Beginning with the first entry, restate the data word for word and leave out the images.

Collected data:
++++++++++++++++++++

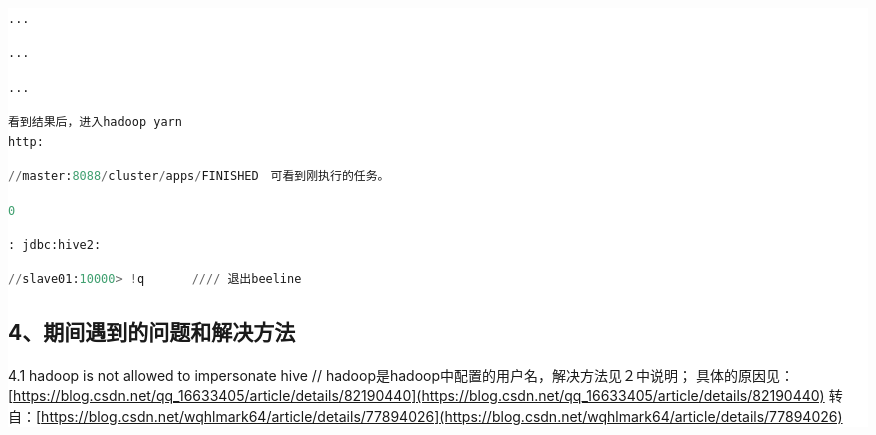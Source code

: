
 ```python
...
```
```python
...
```
```python
...
```
```python
看到结果后，进入hadoop yarn
http:
```
```python
//master:8088/cluster/apps/FINISHED　可看到刚执行的任务。
```
```python
0
```
```python
: jdbc:hive2:
```
```python
//slave01:10000> !q　　　　//// 退出beeline
```
## 4、期间遇到的问题和解决方法
4.1    hadoop is not allowed to impersonate hive // hadoop是hadoop中配置的用户名，解决方法见２中说明；
具体的原因见：[https://blog.csdn.net/qq_16633405/article/details/82190440](https://blog.csdn.net/qq_16633405/article/details/82190440)
转自：[https://blog.csdn.net/wqhlmark64/article/details/77894026](https://blog.csdn.net/wqhlmark64/article/details/77894026)

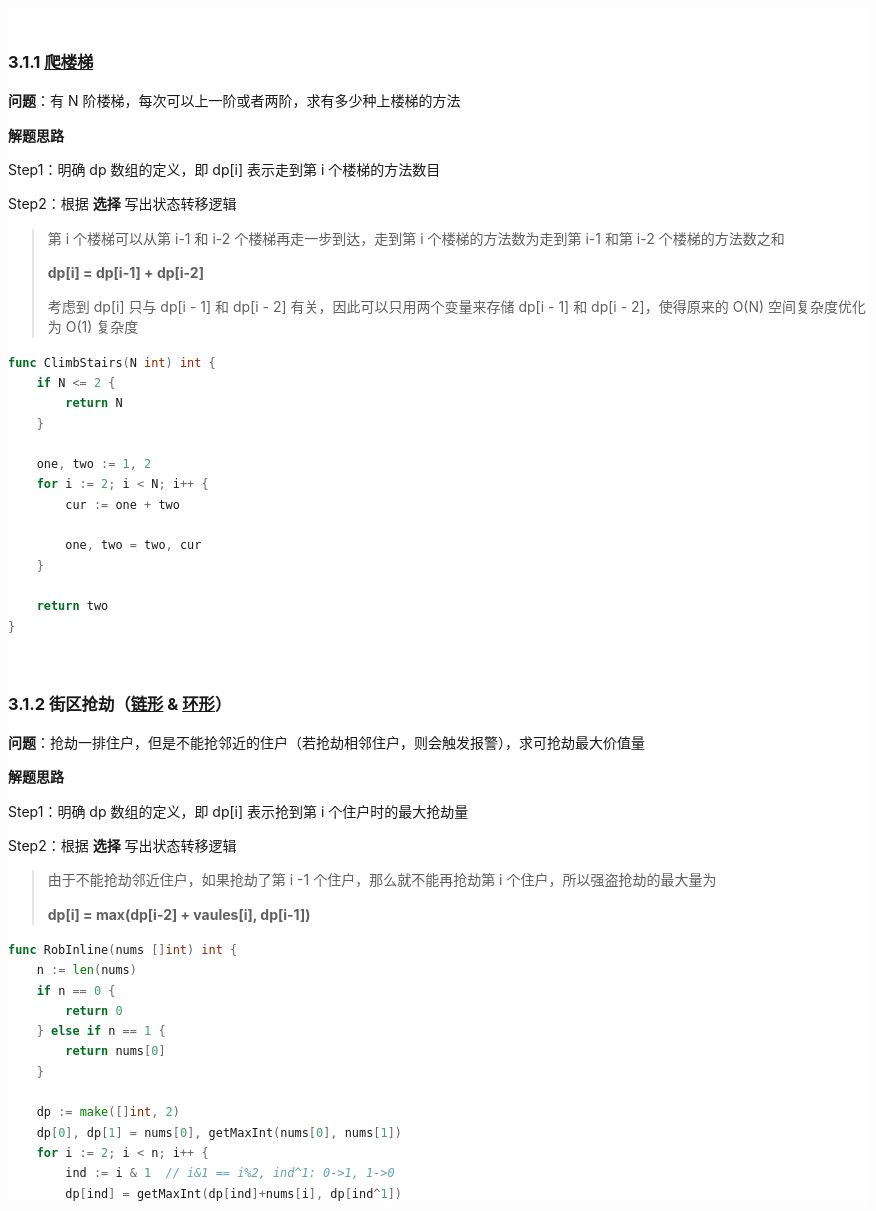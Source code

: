 ​        

### 3.1.1 [爬楼梯](https://leetcode.com/problems/climbing-stairs/description/)

**问题**：有 N 阶楼梯，每次可以上一阶或者两阶，求有多少种上楼梯的方法

**解题思路**

Step1：明确 dp 数组的定义，即 dp[i] 表示走到第 i 个楼梯的方法数目

Step2：根据 **选择** 写出状态转移逻辑

> 第 i 个楼梯可以从第 i-1 和 i-2 个楼梯再走一步到达，走到第 i 个楼梯的方法数为走到第 i-1 和第 i-2 个楼梯的方法数之和
>
> **dp[i] = dp[i-1] + dp[i-2]**
>
> 考虑到 dp[i] 只与 dp[i - 1] 和 dp[i - 2] 有关，因此可以只用两个变量来存储 dp[i - 1] 和 dp[i - 2]，使得原来的 O(N) 空间复杂度优化为 O(1) 复杂度

```go
func ClimbStairs(N int) int {
	if N <= 2 {
		return N
	}

	one, two := 1, 2
	for i := 2; i < N; i++ {
		cur := one + two

		one, two = two, cur
	}

	return two
}
```

​      

### 3.1.2 街区抢劫（[链形](https://leetcode.com/problems/house-robber/description/) & [环形](https://leetcode.com/problems/house-robber-ii/description/)）

**问题**：抢劫一排住户，但是不能抢邻近的住户（若抢劫相邻住户，则会触发报警），求可抢劫最大价值量

**解题思路**

Step1：明确 dp 数组的定义，即 dp[i] 表示抢到第 i 个住户时的最大抢劫量

Step2：根据 **选择** 写出状态转移逻辑

> 由于不能抢劫邻近住户，如果抢劫了第 i -1 个住户，那么就不能再抢劫第 i 个住户，所以强盗抢劫的最大量为
>
> **dp[i] = max(dp[i-2] + vaules[i], dp[i-1])**

```go
func RobInline(nums []int) int {
	n := len(nums)
	if n == 0 {
		return 0
	} else if n == 1 {
		return nums[0]
	}

	dp := make([]int, 2)
	dp[0], dp[1] = nums[0], getMaxInt(nums[0], nums[1])
	for i := 2; i < n; i++ {
		ind := i & 1  // i&1 == i%2, ind^1: 0->1, 1->0
		dp[ind] = getMaxInt(dp[ind]+nums[i], dp[ind^1])
```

++++++++++++++++++++

◆ **RESPONSE TO THE TASK**
Source code

:
 ```python
...
```
```python
...
```
```python
...
```
```python
看到结果后，进入hadoop yarn
http:
```
```python
//master:8088/cluster/apps/FINISHED　可看到刚执行的任务。
```
```python
0
```
```python
: jdbc:hive2:
```
```python
//slave01:10000> !q　　　　//// 退出beeline
```
## 4、期间遇到的问题和解决方法
4.1    hadoop is not allowed to impersonate hive // hadoop是hadoop中配置的用户名，解决方法见２中说明；
具体的原因见：[https://blog.csdn.net/qq_16633405/article/details/82190440](https://blog.csdn.net/qq_16633405/article/details/82190440)
转自：[https://blog.csdn.net/wqhlmark64/article/details/77894026](https://blog.csdn.net/wqhlmark64/article/details/77894026)

Source code

: ​        

### 3.1.1 [爬楼梯](https://leetcode.com/problems/climbing-stairs/description/)

**问题**：有 N 阶楼梯，每次可以上一阶或者两阶，求有多少种上楼梯的方法

**解题思路**

Step1：明确 dp 数组的定义，即 dp[i] 表示走到第 i 个楼梯的方法数目

Step2：根据 **选择** 写出状态转移逻辑

> 第 i 个楼梯可以从第 i-1 和 i-2 个楼梯再走一步到达，走到第 i 个楼梯的方法数为走到第 i-1 和第 i-2 个楼梯的方法数之和
>
> **dp[i] = dp[i-1] + dp[i-2]**
>
> 考虑到 dp[i] 只与 dp[i - 1] 和 dp[i - 2] 有关，因此可以只用两个变量来存储 dp[i - 1] 和 dp[i - 2]，使得原来的 O(N) 空间复杂度优化为 O(1) 复杂度

```go
func ClimbStairs(N int) int {
	if N <= 2 {
		return N
	}

	one, two := 1, 2
	for i := 2; i < N; i++ {
		cur := one + two

		one, two = two, cur
	}

	return two
}
```

​      

### 3.1.2 街区抢劫（[链形](https://leetcode.com/problems/house-robber/description/) & [环形](https://leetcode.com/problems/house-robber-ii/description/)）

**问题**：抢劫一排住户，但是不能抢邻近的住户（若抢劫相邻住户，则会触发报警），求可抢劫最大价值量

**解题思路**

Step1：明确 dp 数组的定义，即 dp[i] 表示抢到第 i 个住户时的最大抢劫量

Step2：根据 **选择** 写出状态转移逻辑

> 由于不能抢劫邻近住户，如果抢劫了第 i -1 个住户，那么就不能再抢劫第 i 个住户，所以强盗抢劫的最大量为
>
> **dp[i] = max(dp[i-2] + vaules[i], dp[i-1])**

```go
func RobInline(nums []int) int {
	n := len(nums)
	if n == 0 {
		return 0
	} else if n == 1 {
		return nums[0]
	}

	dp := make([]int, 2)
	dp[0], dp[1] = nums[0], getMaxInt(nums[0], nums[1])
	for i := 2; i < n; i++ {
		ind := i & 1  // i&1 == i%2, ind^1: 0->1, 1->0
		dp[ind] = getMaxInt(dp[ind]+nums[i], dp[ind^1])
```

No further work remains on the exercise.